(Beginning of MATERIALS PROVIDED)
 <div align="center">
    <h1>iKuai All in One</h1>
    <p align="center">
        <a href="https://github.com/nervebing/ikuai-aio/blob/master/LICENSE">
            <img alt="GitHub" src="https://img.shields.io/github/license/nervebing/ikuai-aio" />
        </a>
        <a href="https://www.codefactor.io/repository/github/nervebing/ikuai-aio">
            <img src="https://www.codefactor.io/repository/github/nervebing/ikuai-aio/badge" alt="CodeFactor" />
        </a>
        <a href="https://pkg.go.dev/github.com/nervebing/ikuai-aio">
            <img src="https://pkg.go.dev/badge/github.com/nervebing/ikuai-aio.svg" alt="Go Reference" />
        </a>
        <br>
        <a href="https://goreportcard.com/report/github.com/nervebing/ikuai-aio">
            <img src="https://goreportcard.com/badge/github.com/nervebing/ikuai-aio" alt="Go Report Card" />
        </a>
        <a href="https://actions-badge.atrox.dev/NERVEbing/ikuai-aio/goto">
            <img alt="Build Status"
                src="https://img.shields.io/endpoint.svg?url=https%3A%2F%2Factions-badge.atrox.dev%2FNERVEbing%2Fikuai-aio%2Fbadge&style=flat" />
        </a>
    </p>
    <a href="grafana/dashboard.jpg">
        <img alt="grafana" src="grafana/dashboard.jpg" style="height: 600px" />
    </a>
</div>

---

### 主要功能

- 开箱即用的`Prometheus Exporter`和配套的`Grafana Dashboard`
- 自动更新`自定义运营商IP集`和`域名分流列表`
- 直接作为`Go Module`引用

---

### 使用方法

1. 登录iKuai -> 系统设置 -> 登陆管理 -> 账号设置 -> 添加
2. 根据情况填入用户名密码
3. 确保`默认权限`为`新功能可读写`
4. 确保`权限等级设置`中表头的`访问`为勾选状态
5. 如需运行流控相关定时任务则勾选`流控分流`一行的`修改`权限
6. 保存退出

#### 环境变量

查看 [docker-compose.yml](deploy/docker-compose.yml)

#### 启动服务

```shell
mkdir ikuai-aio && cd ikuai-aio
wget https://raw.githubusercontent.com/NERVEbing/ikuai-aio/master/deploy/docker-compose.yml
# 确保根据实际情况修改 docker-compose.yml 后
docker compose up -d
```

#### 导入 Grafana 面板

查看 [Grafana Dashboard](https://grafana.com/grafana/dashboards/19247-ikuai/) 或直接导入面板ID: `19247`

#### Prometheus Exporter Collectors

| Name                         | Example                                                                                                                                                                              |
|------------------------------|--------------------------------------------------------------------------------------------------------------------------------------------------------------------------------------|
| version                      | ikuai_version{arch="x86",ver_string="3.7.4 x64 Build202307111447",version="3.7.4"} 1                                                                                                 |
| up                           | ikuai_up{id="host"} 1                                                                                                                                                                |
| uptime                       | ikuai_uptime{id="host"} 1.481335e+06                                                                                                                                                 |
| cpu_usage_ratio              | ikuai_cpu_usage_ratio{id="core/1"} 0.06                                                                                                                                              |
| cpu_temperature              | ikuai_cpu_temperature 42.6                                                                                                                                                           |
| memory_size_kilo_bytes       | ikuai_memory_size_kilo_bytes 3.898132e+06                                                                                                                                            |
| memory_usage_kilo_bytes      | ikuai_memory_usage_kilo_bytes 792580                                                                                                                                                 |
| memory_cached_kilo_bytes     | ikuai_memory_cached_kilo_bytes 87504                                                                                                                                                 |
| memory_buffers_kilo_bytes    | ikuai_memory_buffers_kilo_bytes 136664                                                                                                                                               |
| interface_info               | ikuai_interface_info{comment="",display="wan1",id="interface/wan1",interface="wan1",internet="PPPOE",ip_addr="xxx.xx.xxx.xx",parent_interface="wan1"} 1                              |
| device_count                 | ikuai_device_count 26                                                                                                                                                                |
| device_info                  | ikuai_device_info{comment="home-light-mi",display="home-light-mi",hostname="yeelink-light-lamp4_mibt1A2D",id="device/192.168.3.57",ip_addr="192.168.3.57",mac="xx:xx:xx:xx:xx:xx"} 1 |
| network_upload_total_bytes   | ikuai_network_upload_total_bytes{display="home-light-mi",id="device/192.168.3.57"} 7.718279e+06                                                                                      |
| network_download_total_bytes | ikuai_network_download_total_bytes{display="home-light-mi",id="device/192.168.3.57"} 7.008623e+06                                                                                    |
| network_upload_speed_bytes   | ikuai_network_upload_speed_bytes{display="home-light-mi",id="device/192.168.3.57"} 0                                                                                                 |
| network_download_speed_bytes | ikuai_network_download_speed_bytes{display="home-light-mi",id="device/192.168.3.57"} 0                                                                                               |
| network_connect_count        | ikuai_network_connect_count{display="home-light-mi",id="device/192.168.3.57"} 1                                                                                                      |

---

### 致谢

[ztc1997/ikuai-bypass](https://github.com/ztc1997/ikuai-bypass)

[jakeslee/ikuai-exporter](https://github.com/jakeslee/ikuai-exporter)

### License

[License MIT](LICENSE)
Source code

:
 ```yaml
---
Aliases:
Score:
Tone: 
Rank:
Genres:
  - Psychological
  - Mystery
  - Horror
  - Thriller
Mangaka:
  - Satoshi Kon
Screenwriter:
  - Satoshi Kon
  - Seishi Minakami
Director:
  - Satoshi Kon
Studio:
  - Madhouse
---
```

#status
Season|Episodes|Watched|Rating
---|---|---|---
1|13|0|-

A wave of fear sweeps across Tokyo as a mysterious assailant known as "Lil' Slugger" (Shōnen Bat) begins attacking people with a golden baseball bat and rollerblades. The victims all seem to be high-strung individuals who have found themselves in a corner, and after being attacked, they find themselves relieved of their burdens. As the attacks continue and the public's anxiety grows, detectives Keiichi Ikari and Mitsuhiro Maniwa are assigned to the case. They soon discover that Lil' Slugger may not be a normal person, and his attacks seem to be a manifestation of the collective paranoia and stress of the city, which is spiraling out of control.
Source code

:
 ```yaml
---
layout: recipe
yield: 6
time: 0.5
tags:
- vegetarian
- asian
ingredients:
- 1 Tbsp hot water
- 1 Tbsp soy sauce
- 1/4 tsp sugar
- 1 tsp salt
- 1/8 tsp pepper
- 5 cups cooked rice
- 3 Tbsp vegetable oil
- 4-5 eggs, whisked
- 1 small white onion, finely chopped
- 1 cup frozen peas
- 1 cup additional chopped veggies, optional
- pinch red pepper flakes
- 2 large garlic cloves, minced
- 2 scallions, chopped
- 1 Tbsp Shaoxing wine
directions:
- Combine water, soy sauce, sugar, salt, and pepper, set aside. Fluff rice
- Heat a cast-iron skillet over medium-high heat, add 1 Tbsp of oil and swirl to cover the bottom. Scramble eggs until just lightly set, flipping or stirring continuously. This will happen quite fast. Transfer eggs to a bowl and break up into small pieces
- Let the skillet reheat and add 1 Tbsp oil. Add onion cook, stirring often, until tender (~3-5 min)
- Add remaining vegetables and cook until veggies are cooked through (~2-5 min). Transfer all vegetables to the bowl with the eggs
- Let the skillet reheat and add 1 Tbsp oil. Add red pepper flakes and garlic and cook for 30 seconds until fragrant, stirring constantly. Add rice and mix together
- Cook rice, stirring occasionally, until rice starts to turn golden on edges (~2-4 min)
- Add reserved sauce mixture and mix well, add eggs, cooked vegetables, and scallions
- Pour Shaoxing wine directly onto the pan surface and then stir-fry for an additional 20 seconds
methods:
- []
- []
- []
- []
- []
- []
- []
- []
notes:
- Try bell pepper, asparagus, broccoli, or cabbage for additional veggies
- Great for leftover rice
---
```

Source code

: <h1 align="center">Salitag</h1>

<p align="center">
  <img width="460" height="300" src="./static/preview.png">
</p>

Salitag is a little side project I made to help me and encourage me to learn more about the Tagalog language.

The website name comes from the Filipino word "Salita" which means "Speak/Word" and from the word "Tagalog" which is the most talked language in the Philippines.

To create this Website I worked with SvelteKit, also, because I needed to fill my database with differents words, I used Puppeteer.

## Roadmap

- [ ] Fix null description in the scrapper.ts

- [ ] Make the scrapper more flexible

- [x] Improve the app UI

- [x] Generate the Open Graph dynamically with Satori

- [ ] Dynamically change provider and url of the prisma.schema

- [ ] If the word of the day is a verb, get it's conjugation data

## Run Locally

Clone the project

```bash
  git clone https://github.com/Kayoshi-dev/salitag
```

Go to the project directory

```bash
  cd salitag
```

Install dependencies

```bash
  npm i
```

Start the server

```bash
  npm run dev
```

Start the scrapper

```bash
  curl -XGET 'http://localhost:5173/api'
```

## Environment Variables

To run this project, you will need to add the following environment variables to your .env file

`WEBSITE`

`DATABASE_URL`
(End of MATERIALS PROVIDED)
WHAT THIS TASK INVOLVES. Find the word "sugar" in the material, then list each line that holds it.

EXERCISE SOLUTION.
- 1/4 tsp sugar
- Combine water, soy sauce, sugar, salt, and pepper, set aside. Fluff rice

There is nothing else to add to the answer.